Kevin Branigan and I released MyTTC.ca for public testing the other day.
The trip planner uses Brandon's Graphserver and we're now generating a
valid GTFS feed. The site is built on Ruby with Merb; the full stack is
described here: http://myttc.ca/colophon
Kevin is still adding a lot of stops to the DB, but we focused on the
major ones (intersections) first and they're all accounted for. The TTC
dataset is kind of huge and we passed the 1,000,000 stoptime mark the
other day on our way to an estimated 3,000,000. There's a stats page at
http://myttc.ca/stats if you want to see where we are, data-wise, in the
grand scheme of things.
There's an API on the way as well as an SMS/twitter gateway (once the
API is documented) and still a hefty stack of other stuff we'd like to
implement.
All in all we've had a really positive response (and a lot of great
feedback) from people in the area.
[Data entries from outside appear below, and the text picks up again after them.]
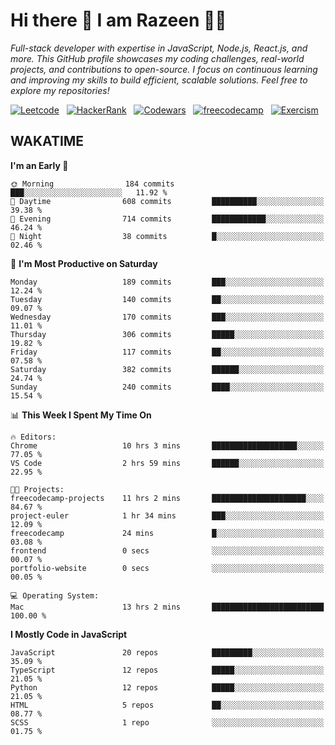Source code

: # Hi there 👋 I am Razeen 👩‍💻

*Full-stack developer with expertise in JavaScript, Node.js, React.js, and more. This GitHub profile showcases my coding challenges, real-world projects, and contributions to open-source. I focus on continuous learning and improving my skills to build efficient, scalable solutions. Feel free to explore my repositories!*

[![Leetcode](https://img.shields.io/badge/-LeetCode-FFA116?style=for-the-badge&logo=LeetCode&logoColor=black)](https://leetcode.com/razeenshaikh/)&nbsp;&nbsp;
[![HackerRank](https://img.shields.io/badge/-Hackerrank-2EC866?style=for-the-badge&logo=HackerRank&logoColor=white)](https://www.hackerrank.com/profile/razeen_m_shaikh)&nbsp;&nbsp;
[![Codewars](https://img.shields.io/badge/Codewars-B1361E?style=for-the-badge&logo=Codewars&logoColor=white)](https://www.codewars.com/users/razeen_shaikh)&nbsp;&nbsp;
[![freecodecamp](https://img.shields.io/badge/freecodecamp-27273D?style=for-the-badge&logo=freecodecamp&logoColor=white)](https://www.freecodecamp.org/razeen)&nbsp;&nbsp;
[![Exercism](https://img.shields.io/badge/Exercism-009CAB?style=for-the-badge&logo=exercism&logoColor=white)](https://exercism.org/profiles/Razeen-Shaikh)

## WAKATIME

<!--START_SECTION:waka-->
**I'm an Early 🐤** 

```text
🌞 Morning                184 commits         ███░░░░░░░░░░░░░░░░░░░░░░   11.92 % 
🌆 Daytime                608 commits         ██████████░░░░░░░░░░░░░░░   39.38 % 
🌃 Evening                714 commits         ████████████░░░░░░░░░░░░░   46.24 % 
🌙 Night                  38 commits          █░░░░░░░░░░░░░░░░░░░░░░░░   02.46 % 
```
📅 **I'm Most Productive on Saturday** 

```text
Monday                   189 commits         ███░░░░░░░░░░░░░░░░░░░░░░   12.24 % 
Tuesday                  140 commits         ██░░░░░░░░░░░░░░░░░░░░░░░   09.07 % 
Wednesday                170 commits         ███░░░░░░░░░░░░░░░░░░░░░░   11.01 % 
Thursday                 306 commits         █████░░░░░░░░░░░░░░░░░░░░   19.82 % 
Friday                   117 commits         ██░░░░░░░░░░░░░░░░░░░░░░░   07.58 % 
Saturday                 382 commits         ██████░░░░░░░░░░░░░░░░░░░   24.74 % 
Sunday                   240 commits         ████░░░░░░░░░░░░░░░░░░░░░   15.54 % 
```


📊 **This Week I Spent My Time On** 

```text
🔥 Editors: 
Chrome                   10 hrs 3 mins       ███████████████████░░░░░░   77.05 % 
VS Code                  2 hrs 59 mins       ██████░░░░░░░░░░░░░░░░░░░   22.95 % 

🐱‍💻 Projects: 
freecodecamp-projects    11 hrs 2 mins       █████████████████████░░░░   84.67 % 
project-euler            1 hr 34 mins        ███░░░░░░░░░░░░░░░░░░░░░░   12.09 % 
freecodecamp             24 mins             █░░░░░░░░░░░░░░░░░░░░░░░░   03.08 % 
frontend                 0 secs              ░░░░░░░░░░░░░░░░░░░░░░░░░   00.07 % 
portfolio-website        0 secs              ░░░░░░░░░░░░░░░░░░░░░░░░░   00.05 % 

💻 Operating System: 
Mac                      13 hrs 2 mins       █████████████████████████   100.00 % 
```

**I Mostly Code in JavaScript** 

```text
JavaScript               20 repos            █████████░░░░░░░░░░░░░░░░   35.09 % 
TypeScript               12 repos            █████░░░░░░░░░░░░░░░░░░░░   21.05 % 
Python                   12 repos            █████░░░░░░░░░░░░░░░░░░░░   21.05 % 
HTML                     5 repos             ██░░░░░░░░░░░░░░░░░░░░░░░   08.77 % 
SCSS                     1 repo              ░░░░░░░░░░░░░░░░░░░░░░░░░   01.75 % 
```




<!--END_SECTION:waka-->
I'd love to hear comments and/or
suggestions from other transit developers as well!
Cheers,
Kieran
We originally planned to crowd-source the missing stops, but have since
found a new source them. Kevin finds it easier at this point to do this
importing himself, given both the number of stops and the fact that the
shapes still need manual corrections before they're generated. We'll
likely be using the crowd-sourcing part of the app when we're done in
case we've missed any.
For now, we're more interested in crowd-sourcing article information.
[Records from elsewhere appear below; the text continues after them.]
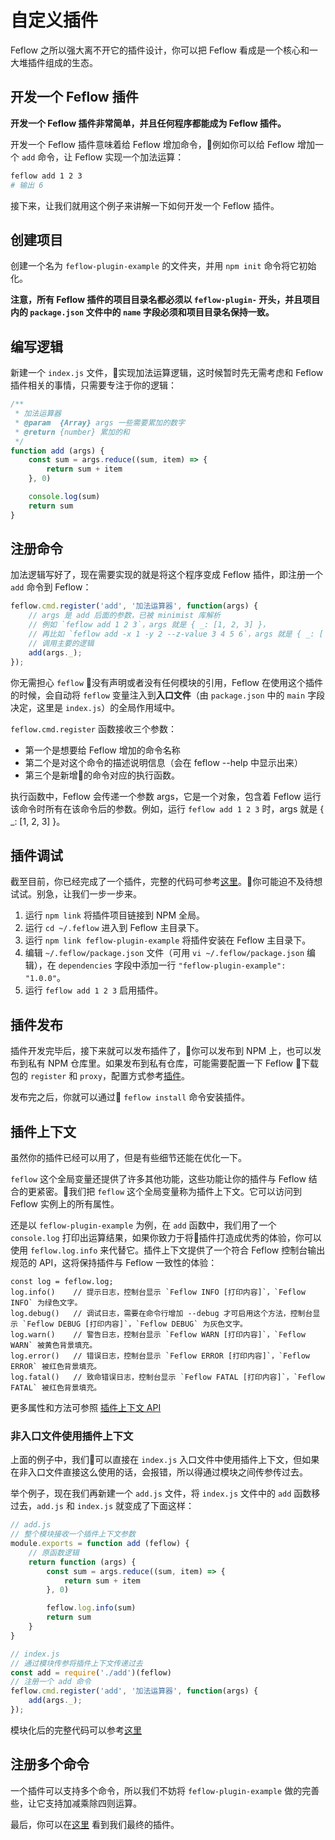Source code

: # 自定义插件

Feflow 之所以强大离不开它的插件设计，你可以把 Feflow 看成是一个核心和一大堆插件组成的生态。

## 开发一个 Feflow 插件

**开发一个 Feflow 插件非常简单，并且任何程序都能成为 Feflow 插件。**

开发一个 Feflow 插件意味着给 Feflow 增加命令，例如你可以给 Feflow 增加一个 `add` 命令，让 Feflow 实现一个加法运算：

```sh
feflow add 1 2 3
# 输出 6
```

接下来，让我们就用这个例子来讲解一下如何开发一个 Feflow 插件。

## 创建项目

创建一个名为 `feflow-plugin-example` 的文件夹，并用 `npm init` 命令将它初始化。

**注意，所有 Feflow 插件的项目目录名都必须以 `feflow-plugin-` 开头，并且项目内的 `package.json` 文件中的 `name` 字段必须和项目目录名保持一致。**

## 编写逻辑

新建一个 `index.js` 文件，实现加法运算逻辑，这时候暂时先无需考虑和 Feflow 插件相关的事情，只需要专注于你的逻辑：

```js
/**
 * 加法运算器
 * @param  {Array} args 一些需要累加的数字
 * @return {number} 累加的和
 */
function add (args) {
    const sum = args.reduce((sum, item) => {
        return sum + item
    }, 0)

    console.log(sum)
    return sum
}
```

## 注册命令

加法逻辑写好了，现在需要实现的就是将这个程序变成 Feflow 插件，即注册一个 `add` 命令到 Feflow：

```js
feflow.cmd.register('add', '加法运算器', function(args) {
    // args 是 add 后面的参数，已被 minimist 库解析
    // 例如 `feflow add 1 2 3`，args 就是 { _: [1, 2, 3] }，
    // 再比如 `feflow add -x 1 -y 2 --z-value 3 4 5 6`，args 就是 { _: [ 4, 5, 6 ], x: 1, y: 2, 'z-value': 3 }
    // 调用主要的逻辑
    add(args._);
});
```

你无需担心 `feflow` 没有声明或者没有任何模块的引用，Feflow 在使用这个插件的时候，会自动将 `feflow` 变量注入到**入口文件**（由  `package.json` 中的 `main` 字段决定，这里是 `index.js`）的全局作用域中。

`feflow.cmd.register` 函数接收三个参数：

* 第一个是想要给 Feflow 增加的命令名称
* 第二个是对这个命令的描述说明信息（会在 feflow --help 中显示出来）
* 第三个是新增的命令对应的执行函数。

执行函数中，Feflow 会传递一个参数 args，它是一个对象，包含着 Feflow 运行该命令时所有在该命令后的参数。例如，运行 `feflow add 1 2 3` 时，args 就是 { _: [1, 2, 3] }。

## 插件调试

截至目前，你已经完成了一个插件，完整的代码可参考[这里](https://github.com/feflow/feflow-plugin-example/tree/e21b0b5c5f5b860e78e5d914f4ce4ccf366eee8d)。你可能迫不及待想试试。别急，让我们一步一步来。

1. 运行 `npm link` 将插件项目链接到 NPM 全局。
1. 运行 `cd ~/.feflow` 进入到 Feflow 主目录下。
1. 运行 `npm link feflow-plugin-example` 将插件安装在 Feflow 主目录下。
1. 编辑 `~/.feflow/package.json` 文件（可用 `vi ~/.feflow/package.json` 编辑），在 `dependencies` 字段中添加一行 `"feflow-plugin-example": "1.0.0"`。
1. 运行 `feflow add 1 2 3` 启用插件。

## 插件发布

插件开发完毕后，接下来就可以发布插件了，你可以发布到 NPM 上，也可以发布到私有 NPM 仓库里。如果发布到私有仓库，可能需要配置一下 Feflow 下载包的 `register` 和 `proxy`，配置方式参考[插件](./base-plugins-inner#全局配置插件)。

发布完之后，你就可以通过 `feflow install` 命令安装插件。

## 插件上下文

虽然你的插件已经可以用了，但是有些细节还能在优化一下。

`feflow` 这个全局变量还提供了许多其他功能，这些功能让你的插件与 Feflow 结合的更紧密。我们把 `feflow` 这个全局变量称为插件上下文。它可以访问到 Feflow 实例上的所有属性。

还是以 `feflow-plugin-example` 为例，在 `add` 函数中，我们用了一个 `console.log` 打印出运算结果，如果你致力于将插件打造成优秀的体验，你可以使用 `feflow.log.info` 来代替它。插件上下文提供了一个符合 Feflow 控制台输出规范的 API，这将保持插件与 Feflow 一致性的体验：

```
const log = feflow.log;
log.info()    // 提示日志，控制台显示 `Feflow INFO [打印内容]`，`Feflow INFO` 为绿色文字。
log.debug()   // 调试日志，需要在命令行增加 --debug 才可启用这个方法，控制台显示 `Feflow DEBUG [打印内容]`，`Feflow DEBUG` 为灰色文字。
log.warn()    // 警告日志，控制台显示 `Feflow WARN [打印内容]`，`Feflow WARN` 被黄色背景填充。
log.error()   // 错误日志，控制台显示 `Feflow ERROR [打印内容]`，`Feflow ERROR` 被红色背景填充。
log.fatal()   // 致命错误日志，控制台显示 `Feflow FATAL [打印内容]`，`Feflow FATAL` 被红色背景填充。
```

更多属性和方法可参照 [插件上下文 API](./advance-plugins-context.md)

### 非入口文件使用插件上下文

上面的例子中，我们可以直接在 `index.js` 入口文件中使用插件上下文，但如果在非入口文件直接这么使用的话，会报错，所以得通过模块之间传参传过去。

举个例子，现在我们再新建一个 `add.js` 文件，将 `index.js` 文件中的 `add` 函数移过去，`add.js` 和 `index.js` 就变成了下面这样：

```js
// add.js
// 整个模块接收一个插件上下文参数
module.exports = function add (feflow) {
    // 原函数逻辑
    return function (args) {
        const sum = args.reduce((sum, item) => {
            return sum + item
        }, 0)

        feflow.log.info(sum)
        return sum
    }
}

// index.js
// 通过模块传参将插件上下文传递过去
const add = require('./add')(feflow)
// 注册一个 add 命令
feflow.cmd.register('add', '加法运算器', function(args) {
    add(args._);
});
```

模块化后的完整代码可以参考[这里](https://github.com/feflow/feflow-plugin-example/tree/36127e14a6bc7ea0cd696a35f4b59255349d19bc)

## 注册多个命令

一个插件可以支持多个命令，所以我们不妨将 `feflow-plugin-example` 做的完善些，让它支持加减乘除四则运算。

最后，你可以在[这里](https://github.com/feflow/feflow-plugin-example) 看到我们最终的插件。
I'm really interested to see what kind and quality of information users
will contribute. Transit seems to have a huge following in Toronto and
has inspired loads of wicked content.
Anyway, here's a link to our current GTFS feed:
http://media.myttc.ca/myttc_gtfs.zip
The validator complains about a about 150 unused shapes, 400 unused
stops (most have been replaced) and roughly 2000 proximity warnings. The
proximity warnings resulted from a conscious design decision; we wanted
distinct stops rather than a single combined stop per intersection. Not
sure if there was a reason for the former when the GTFS was designed,
but our way doesn't seem to make anything kersplode.
The dataset is still growing rapidly as Kevin imports more in-between stops.
@Qlex: I'd be happy to have a look!
Cheers,
Kieran
The validator complains about a about 150 unused shapes, 400 unused
stops (most have been replaced) and roughly 2000 proximity warnings. The
proximity warnings resulted from a conscious design decision; we wanted
distinct stops rather than a single combined stop per intersection. Not
sure if there was a reason for the former when the GTFS was designed,
but our way doesn't seem to make anything kersplode.